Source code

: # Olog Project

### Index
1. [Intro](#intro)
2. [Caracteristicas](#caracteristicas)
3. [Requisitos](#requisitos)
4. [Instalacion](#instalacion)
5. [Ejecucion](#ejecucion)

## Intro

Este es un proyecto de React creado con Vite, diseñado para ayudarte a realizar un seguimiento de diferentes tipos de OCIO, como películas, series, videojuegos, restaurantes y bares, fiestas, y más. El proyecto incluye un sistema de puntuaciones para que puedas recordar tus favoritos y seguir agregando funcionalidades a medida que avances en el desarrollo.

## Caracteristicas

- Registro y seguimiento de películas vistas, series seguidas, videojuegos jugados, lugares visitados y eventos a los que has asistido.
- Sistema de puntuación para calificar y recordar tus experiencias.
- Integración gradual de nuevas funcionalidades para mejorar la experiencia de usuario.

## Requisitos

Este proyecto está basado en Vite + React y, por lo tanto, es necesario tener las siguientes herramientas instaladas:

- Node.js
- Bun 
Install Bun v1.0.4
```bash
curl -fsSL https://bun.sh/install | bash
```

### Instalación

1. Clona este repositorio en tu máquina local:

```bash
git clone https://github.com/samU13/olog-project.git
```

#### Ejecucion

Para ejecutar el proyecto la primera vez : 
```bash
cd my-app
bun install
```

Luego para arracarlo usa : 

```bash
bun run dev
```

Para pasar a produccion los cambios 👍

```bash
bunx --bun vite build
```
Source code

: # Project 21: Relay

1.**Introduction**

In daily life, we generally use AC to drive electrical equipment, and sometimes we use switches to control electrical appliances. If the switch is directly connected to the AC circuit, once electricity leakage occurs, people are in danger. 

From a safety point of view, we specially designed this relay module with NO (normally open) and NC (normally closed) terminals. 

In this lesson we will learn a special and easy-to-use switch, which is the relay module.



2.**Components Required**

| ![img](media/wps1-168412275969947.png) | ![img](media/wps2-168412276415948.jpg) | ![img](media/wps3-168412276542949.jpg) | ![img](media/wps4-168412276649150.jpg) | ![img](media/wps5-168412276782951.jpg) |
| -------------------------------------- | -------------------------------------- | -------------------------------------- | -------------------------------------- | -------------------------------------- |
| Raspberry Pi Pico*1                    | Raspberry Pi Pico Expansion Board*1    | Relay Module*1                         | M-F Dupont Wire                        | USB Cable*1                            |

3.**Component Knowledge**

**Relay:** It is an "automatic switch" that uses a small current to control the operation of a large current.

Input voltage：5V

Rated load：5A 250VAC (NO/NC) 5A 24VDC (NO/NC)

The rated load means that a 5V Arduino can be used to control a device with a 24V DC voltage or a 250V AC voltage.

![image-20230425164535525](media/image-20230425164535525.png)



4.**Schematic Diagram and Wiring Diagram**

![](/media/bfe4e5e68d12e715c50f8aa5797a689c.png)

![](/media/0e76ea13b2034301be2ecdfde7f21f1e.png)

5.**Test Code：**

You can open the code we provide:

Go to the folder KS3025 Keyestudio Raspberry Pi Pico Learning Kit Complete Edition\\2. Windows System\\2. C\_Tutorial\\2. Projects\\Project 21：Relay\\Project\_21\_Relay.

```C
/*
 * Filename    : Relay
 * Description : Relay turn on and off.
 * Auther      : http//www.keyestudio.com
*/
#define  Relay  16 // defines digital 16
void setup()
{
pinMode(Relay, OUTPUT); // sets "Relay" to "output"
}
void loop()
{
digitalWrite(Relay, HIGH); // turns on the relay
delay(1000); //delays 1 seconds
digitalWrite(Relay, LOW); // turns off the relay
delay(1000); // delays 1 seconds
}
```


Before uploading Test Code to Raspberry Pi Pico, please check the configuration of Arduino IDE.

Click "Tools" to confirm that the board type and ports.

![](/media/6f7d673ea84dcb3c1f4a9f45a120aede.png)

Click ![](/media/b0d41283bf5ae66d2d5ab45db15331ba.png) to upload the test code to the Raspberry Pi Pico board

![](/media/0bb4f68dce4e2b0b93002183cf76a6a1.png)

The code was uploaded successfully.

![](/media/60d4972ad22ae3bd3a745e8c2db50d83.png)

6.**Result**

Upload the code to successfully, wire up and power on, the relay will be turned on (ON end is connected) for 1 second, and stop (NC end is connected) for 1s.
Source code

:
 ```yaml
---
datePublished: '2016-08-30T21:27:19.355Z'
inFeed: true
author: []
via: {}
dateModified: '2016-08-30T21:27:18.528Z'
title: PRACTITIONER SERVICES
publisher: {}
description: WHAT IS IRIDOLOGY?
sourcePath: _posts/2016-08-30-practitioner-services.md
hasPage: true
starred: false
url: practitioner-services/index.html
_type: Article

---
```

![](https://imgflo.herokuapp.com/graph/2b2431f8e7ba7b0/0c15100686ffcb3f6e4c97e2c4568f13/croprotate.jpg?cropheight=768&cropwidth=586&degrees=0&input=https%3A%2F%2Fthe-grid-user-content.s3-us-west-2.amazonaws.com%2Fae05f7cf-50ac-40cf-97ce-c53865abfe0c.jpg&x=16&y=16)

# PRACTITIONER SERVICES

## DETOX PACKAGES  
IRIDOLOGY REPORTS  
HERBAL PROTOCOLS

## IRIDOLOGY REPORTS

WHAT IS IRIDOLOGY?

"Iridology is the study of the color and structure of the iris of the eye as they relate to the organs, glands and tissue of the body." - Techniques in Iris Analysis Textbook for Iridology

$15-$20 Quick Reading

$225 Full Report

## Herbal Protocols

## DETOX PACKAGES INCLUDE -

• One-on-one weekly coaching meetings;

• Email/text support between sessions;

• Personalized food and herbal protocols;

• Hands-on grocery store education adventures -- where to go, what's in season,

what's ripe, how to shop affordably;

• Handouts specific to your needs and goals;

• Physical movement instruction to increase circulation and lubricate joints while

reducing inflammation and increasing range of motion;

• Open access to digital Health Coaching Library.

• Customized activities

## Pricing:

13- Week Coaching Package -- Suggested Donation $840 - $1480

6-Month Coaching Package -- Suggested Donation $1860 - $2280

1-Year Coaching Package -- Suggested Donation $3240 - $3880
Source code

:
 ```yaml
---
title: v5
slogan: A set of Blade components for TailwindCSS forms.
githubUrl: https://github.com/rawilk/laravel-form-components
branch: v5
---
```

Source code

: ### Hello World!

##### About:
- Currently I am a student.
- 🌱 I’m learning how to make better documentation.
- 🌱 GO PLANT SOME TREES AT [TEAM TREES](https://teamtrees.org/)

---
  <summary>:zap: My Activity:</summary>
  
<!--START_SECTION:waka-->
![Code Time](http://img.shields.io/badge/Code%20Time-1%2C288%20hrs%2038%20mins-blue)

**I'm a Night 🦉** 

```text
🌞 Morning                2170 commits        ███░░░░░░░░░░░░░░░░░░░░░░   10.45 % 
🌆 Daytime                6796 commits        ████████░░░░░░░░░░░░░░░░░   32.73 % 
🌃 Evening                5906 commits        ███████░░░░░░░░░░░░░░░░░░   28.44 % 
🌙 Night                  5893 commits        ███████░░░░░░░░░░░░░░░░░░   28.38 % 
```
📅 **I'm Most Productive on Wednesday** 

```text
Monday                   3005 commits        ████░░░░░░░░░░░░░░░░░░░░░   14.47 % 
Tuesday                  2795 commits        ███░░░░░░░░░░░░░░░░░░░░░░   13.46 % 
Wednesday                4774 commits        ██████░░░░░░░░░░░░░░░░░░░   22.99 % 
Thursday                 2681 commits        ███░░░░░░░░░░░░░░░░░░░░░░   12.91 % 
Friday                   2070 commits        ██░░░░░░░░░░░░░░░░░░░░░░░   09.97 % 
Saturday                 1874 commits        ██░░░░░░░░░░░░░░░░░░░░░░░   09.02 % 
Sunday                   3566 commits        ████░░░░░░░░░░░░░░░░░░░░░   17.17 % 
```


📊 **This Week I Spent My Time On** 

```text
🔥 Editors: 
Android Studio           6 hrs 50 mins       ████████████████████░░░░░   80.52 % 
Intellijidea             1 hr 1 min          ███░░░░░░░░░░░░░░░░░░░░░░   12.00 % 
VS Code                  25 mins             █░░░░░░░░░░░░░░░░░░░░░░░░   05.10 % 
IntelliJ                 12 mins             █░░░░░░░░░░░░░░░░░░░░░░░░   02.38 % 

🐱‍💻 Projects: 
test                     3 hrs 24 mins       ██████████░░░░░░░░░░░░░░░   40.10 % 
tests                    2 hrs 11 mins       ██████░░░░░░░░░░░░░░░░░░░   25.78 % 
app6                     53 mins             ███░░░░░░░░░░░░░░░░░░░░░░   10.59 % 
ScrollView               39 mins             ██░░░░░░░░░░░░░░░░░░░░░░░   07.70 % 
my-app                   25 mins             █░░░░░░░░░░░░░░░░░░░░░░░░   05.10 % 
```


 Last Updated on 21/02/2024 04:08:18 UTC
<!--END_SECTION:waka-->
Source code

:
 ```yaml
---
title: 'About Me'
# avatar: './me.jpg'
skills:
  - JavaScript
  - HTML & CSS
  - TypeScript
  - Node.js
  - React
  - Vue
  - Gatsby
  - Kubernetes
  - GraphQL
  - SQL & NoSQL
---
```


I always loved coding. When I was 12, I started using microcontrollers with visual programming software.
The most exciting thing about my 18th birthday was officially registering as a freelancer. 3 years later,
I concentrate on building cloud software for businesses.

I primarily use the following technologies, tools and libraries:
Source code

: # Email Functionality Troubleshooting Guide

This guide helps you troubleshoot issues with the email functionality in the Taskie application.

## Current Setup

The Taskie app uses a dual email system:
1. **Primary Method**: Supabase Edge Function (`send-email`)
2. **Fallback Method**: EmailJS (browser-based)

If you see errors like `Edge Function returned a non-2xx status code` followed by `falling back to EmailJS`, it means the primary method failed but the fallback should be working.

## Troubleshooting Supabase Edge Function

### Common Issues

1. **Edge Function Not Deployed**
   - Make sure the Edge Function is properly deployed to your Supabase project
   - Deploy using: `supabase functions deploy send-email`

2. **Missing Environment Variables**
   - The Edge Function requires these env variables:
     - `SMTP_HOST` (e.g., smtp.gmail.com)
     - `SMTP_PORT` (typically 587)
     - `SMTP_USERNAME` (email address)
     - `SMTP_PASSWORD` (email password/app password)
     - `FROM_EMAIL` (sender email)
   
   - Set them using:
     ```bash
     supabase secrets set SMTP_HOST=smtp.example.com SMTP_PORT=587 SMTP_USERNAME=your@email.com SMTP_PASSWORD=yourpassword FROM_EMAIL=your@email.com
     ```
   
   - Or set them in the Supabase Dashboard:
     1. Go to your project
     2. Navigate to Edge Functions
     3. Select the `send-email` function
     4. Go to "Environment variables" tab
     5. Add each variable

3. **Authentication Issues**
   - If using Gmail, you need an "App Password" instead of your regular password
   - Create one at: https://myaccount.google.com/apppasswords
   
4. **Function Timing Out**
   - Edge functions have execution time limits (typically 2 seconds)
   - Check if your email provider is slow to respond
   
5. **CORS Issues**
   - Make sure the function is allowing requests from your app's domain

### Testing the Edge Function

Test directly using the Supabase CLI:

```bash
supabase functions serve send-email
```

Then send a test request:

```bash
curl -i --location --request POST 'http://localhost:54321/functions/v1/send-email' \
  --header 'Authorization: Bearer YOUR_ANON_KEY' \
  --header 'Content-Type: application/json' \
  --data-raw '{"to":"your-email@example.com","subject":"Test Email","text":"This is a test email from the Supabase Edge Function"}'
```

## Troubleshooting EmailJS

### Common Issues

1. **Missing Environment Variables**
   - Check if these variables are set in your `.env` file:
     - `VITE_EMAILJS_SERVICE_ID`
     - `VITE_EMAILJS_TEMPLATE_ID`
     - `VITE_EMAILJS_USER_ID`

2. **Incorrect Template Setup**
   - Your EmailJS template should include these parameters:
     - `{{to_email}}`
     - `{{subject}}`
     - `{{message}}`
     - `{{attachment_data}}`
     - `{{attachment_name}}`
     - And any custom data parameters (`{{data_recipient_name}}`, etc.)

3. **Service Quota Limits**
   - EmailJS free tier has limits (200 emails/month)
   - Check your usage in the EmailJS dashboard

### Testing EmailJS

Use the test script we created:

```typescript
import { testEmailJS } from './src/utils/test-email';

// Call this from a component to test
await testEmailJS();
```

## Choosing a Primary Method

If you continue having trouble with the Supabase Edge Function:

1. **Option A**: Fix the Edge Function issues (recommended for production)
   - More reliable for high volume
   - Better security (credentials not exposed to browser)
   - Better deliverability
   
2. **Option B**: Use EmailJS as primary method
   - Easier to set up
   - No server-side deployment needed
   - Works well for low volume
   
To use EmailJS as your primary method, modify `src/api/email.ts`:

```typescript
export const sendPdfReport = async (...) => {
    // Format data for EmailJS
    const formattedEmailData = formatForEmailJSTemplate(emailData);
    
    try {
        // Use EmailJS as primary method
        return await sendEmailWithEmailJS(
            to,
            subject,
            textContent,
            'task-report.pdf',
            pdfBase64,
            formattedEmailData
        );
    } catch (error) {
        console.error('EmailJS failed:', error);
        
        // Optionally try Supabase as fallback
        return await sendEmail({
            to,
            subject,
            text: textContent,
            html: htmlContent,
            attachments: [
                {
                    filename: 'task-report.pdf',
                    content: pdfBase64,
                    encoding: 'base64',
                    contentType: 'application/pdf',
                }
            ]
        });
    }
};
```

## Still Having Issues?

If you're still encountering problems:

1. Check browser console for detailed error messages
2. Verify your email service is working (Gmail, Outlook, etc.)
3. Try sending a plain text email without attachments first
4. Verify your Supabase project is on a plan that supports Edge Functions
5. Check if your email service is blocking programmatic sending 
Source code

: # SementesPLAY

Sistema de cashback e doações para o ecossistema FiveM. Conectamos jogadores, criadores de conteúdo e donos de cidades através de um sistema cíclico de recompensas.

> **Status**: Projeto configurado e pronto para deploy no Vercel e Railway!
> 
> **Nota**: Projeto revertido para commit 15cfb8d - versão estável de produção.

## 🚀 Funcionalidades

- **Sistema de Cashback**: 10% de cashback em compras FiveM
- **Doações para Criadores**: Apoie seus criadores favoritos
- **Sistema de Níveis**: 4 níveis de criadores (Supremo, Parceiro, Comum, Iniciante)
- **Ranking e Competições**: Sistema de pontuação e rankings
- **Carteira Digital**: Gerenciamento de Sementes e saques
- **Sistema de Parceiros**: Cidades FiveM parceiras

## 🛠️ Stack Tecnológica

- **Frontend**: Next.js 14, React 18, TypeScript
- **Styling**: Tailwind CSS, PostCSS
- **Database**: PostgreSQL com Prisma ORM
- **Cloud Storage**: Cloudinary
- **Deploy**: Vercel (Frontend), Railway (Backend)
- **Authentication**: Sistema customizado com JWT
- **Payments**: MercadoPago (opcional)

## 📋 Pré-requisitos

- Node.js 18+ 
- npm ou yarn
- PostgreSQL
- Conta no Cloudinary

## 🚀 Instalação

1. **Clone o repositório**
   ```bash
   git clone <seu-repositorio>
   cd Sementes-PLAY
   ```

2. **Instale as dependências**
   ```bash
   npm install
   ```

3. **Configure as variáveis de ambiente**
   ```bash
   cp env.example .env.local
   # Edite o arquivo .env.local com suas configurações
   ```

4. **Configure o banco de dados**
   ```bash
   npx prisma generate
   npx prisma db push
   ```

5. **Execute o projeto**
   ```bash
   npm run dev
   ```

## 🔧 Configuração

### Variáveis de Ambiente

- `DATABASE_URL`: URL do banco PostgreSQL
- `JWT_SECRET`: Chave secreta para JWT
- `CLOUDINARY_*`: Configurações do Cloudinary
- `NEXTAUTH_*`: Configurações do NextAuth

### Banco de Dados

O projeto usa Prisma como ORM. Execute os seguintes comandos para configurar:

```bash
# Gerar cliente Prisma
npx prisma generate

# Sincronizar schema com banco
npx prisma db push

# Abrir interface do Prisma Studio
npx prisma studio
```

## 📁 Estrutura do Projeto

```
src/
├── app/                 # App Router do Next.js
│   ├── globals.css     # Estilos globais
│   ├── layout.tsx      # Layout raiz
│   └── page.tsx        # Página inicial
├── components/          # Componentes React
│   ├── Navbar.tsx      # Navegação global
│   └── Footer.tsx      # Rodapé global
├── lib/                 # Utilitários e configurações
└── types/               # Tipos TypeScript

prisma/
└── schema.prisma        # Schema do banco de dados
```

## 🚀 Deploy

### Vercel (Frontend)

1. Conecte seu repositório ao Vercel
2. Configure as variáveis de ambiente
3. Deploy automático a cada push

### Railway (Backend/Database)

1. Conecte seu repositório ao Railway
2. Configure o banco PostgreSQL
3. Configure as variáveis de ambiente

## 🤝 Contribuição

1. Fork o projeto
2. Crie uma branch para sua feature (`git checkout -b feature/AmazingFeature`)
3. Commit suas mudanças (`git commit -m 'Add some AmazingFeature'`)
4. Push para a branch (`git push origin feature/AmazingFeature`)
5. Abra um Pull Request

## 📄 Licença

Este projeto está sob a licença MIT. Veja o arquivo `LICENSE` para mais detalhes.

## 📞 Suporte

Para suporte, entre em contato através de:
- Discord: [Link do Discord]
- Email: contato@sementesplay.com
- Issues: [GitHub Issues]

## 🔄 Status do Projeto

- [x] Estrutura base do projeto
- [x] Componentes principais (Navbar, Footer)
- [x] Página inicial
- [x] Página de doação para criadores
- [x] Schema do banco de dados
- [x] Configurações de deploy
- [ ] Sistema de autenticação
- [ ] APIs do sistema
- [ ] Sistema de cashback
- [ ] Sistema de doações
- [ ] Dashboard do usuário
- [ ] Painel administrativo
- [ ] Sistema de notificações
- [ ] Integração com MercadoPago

────────────────────────────────────────

### What you need to do
Take the line above containing "3. Select the", the line containing "- Easier to set up", and all lines in between, and copy them exactly without anything else.

### Response to this task
     3. Select the `send-email` function
     4. Go to "Environment variables" tab
     5. Add each variable

3. **Authentication Issues**
   - If using Gmail, you need an "App Password" instead of your regular password
   - Create one at: https://myaccount.google.com/apppasswords
   
4. **Function Timing Out**
   - Edge functions have execution time limits (typically 2 seconds)
   - Check if your email provider is slow to respond
   
5. **CORS Issues**
   - Make sure the function is allowing requests from your app's domain

### Testing the Edge Function

Test directly using the Supabase CLI:

```bash
supabase functions serve send-email
```

Then send a test request:

```bash
curl -i --location --request POST 'http://localhost:54321/functions/v1/send-email' \
  --header 'Authorization: Bearer YOUR_ANON_KEY' \
  --header 'Content-Type: application/json' \
  --data-raw '{"to":"your-email@example.com","subject":"Test Email","text":"This is a test email from the Supabase Edge Function"}'
```

## Troubleshooting EmailJS

### Common Issues

1. **Missing Environment Variables**
   - Check if these variables are set in your `.env` file:
     - `VITE_EMAILJS_SERVICE_ID`
     - `VITE_EMAILJS_TEMPLATE_ID`
     - `VITE_EMAILJS_USER_ID`

2. **Incorrect Template Setup**
   - Your EmailJS template should include these parameters:
     - `{{to_email}}`
     - `{{subject}}`
     - `{{message}}`
     - `{{attachment_data}}`
     - `{{attachment_name}}`
     - And any custom data parameters (`{{data_recipient_name}}`, etc.)

3. **Service Quota Limits**
   - EmailJS free tier has limits (200 emails/month)
   - Check your usage in the EmailJS dashboard

### Testing EmailJS

Use the test script we created:

```typescript
import { testEmailJS } from './src/utils/test-email';

// Call this from a component to test
await testEmailJS();
```

## Choosing a Primary Method

If you continue having trouble with the Supabase Edge Function:

1. **Option A**: Fix the Edge Function issues (recommended for production)
   - More reliable for high volume
   - Better security (credentials not exposed to browser)
   - Better deliverability
   
2. **Option B**: Use EmailJS as primary method
   - Easier to set up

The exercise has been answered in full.